START STORED DATA

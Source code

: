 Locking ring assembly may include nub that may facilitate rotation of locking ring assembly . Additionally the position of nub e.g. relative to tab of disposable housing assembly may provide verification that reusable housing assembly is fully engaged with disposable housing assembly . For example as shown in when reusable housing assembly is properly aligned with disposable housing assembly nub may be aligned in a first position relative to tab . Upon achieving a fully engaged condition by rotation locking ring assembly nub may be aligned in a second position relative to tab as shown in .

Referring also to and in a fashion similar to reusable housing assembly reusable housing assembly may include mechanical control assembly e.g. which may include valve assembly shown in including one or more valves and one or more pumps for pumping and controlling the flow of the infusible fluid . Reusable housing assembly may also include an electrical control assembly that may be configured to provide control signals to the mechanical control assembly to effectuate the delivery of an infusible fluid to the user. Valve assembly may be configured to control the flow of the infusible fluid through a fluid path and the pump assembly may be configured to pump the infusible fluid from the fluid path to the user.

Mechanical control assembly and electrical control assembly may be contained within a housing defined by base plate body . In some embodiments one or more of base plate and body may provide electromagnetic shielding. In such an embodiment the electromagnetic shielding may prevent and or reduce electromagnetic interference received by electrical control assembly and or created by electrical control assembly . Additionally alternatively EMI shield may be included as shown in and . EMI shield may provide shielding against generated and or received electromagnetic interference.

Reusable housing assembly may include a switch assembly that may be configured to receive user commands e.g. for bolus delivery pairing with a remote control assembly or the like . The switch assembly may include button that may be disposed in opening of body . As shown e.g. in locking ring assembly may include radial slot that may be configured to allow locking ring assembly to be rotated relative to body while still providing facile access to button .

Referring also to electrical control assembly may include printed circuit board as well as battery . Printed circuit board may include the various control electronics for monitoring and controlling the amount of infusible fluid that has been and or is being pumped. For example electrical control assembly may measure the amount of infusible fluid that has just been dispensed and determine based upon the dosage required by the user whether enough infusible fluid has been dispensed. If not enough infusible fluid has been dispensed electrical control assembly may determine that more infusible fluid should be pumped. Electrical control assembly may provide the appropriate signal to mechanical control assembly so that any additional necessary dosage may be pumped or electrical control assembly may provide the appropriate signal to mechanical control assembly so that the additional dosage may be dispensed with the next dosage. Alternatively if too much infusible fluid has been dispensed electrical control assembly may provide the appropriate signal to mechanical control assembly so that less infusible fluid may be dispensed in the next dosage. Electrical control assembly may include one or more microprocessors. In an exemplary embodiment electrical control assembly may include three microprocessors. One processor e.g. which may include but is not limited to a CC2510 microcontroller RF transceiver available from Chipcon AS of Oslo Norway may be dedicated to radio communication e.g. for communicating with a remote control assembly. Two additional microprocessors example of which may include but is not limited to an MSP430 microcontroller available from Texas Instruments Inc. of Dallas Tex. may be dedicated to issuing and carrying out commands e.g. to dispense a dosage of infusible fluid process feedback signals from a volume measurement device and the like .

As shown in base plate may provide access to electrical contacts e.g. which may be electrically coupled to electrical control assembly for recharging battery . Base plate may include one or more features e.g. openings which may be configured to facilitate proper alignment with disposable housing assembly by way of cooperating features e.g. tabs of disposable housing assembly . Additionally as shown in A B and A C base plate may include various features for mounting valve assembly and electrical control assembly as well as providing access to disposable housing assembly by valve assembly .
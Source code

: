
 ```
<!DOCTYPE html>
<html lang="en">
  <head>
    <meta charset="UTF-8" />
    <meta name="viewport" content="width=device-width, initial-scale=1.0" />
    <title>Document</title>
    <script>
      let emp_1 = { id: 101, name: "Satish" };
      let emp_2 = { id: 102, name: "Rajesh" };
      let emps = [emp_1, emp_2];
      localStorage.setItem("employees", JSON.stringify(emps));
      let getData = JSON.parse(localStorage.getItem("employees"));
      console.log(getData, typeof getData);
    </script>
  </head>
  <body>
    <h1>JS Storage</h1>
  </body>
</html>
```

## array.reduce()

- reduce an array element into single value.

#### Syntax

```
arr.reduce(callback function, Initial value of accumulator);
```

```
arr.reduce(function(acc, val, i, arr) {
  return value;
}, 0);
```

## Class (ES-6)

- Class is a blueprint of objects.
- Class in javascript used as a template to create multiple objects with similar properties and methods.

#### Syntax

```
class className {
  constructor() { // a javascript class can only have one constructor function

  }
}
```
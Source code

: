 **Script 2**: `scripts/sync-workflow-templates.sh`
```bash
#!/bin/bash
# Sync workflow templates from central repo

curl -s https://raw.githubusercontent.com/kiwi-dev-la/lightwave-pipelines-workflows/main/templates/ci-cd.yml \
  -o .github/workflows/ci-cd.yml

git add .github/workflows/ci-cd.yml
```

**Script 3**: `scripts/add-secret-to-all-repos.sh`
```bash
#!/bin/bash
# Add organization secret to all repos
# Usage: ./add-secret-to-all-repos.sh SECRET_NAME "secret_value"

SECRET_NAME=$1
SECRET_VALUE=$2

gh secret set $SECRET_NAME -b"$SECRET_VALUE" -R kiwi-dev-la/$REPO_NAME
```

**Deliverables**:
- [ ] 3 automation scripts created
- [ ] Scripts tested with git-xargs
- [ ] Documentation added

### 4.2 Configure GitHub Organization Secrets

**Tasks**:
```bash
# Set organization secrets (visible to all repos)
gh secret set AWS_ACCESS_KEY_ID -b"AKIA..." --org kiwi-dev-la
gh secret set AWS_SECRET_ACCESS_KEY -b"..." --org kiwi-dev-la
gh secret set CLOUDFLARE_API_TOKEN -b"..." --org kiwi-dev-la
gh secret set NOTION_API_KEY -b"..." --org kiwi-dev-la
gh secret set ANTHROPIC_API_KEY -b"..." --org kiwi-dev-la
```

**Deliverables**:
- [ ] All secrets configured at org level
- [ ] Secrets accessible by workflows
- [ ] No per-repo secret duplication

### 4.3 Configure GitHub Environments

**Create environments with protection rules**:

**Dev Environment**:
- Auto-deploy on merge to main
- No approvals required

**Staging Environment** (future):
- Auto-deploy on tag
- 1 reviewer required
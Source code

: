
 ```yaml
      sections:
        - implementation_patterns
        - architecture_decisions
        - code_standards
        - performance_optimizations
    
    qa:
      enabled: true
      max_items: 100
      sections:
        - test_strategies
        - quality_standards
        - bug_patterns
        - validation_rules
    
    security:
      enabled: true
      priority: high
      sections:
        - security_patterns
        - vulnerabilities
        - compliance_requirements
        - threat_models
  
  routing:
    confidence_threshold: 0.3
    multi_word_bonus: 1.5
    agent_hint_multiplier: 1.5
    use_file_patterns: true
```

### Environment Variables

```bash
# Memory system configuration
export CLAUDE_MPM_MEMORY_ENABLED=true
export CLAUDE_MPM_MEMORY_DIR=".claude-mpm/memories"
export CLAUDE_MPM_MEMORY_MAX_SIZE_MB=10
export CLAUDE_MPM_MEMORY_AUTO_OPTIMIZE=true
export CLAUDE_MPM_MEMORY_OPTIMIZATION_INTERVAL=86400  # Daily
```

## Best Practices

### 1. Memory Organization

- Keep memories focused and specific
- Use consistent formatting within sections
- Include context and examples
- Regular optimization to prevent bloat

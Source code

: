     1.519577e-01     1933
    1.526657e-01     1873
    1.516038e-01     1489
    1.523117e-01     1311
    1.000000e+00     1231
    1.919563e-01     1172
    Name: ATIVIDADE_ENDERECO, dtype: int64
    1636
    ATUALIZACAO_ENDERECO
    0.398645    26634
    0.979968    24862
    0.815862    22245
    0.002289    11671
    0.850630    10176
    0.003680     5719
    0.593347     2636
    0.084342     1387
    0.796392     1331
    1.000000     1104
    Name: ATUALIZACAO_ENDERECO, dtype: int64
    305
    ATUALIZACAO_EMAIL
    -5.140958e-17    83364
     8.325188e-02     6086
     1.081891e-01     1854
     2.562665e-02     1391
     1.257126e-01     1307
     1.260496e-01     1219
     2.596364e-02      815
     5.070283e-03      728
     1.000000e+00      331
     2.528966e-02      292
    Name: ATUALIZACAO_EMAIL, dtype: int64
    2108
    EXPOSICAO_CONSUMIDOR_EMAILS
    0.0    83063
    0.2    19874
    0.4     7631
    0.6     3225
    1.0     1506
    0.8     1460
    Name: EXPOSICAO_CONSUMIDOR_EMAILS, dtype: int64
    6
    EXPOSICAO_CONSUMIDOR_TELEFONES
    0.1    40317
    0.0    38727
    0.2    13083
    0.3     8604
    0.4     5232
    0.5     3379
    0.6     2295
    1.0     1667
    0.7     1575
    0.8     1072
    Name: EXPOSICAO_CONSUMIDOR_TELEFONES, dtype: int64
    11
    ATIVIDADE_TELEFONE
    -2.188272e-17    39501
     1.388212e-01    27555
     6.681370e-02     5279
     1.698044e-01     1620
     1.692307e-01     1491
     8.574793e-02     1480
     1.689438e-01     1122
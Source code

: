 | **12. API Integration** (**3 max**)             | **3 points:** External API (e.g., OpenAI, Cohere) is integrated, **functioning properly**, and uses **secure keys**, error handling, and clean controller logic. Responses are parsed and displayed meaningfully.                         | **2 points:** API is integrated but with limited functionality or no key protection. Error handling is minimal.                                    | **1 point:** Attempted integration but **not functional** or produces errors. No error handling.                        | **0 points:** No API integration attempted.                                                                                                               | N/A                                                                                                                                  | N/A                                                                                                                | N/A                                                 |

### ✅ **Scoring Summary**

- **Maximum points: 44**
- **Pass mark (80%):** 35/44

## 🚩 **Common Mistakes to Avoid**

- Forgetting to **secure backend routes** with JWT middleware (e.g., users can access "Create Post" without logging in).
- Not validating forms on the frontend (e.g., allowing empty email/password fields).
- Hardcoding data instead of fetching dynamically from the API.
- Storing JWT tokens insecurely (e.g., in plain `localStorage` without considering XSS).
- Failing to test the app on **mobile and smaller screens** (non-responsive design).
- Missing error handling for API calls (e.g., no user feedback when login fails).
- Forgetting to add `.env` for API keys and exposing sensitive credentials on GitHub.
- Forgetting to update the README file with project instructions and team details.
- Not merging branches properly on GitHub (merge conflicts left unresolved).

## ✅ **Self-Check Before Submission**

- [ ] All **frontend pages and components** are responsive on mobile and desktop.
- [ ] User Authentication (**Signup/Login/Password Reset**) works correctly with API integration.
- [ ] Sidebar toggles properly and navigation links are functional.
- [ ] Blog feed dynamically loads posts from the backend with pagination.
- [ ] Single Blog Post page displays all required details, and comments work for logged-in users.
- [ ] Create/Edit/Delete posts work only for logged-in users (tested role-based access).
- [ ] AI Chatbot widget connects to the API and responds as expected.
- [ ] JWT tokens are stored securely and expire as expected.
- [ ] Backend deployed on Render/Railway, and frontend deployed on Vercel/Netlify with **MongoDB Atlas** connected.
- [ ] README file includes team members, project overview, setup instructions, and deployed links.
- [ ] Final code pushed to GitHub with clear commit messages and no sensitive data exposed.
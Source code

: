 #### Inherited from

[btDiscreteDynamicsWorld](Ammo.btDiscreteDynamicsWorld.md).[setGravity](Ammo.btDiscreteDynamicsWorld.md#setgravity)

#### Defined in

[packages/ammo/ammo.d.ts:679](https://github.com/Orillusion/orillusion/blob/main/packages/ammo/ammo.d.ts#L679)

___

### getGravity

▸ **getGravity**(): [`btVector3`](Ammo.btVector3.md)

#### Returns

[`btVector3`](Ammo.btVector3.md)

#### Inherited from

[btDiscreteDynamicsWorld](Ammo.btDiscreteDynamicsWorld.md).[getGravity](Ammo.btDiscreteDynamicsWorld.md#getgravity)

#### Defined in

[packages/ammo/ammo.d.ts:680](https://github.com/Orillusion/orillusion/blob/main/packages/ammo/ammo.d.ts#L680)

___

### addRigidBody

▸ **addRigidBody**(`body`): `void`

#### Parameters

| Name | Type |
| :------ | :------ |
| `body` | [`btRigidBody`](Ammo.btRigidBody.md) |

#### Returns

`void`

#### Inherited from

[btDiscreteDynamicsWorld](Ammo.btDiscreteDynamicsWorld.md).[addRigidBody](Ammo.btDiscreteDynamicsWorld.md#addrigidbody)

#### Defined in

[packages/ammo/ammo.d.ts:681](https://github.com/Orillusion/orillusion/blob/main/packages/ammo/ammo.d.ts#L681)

END STORED DATA

* _TASK GOAL_: Write only the number of lines in the entries that contain the word "responsive".

* _YOUR SOLUTION_: 2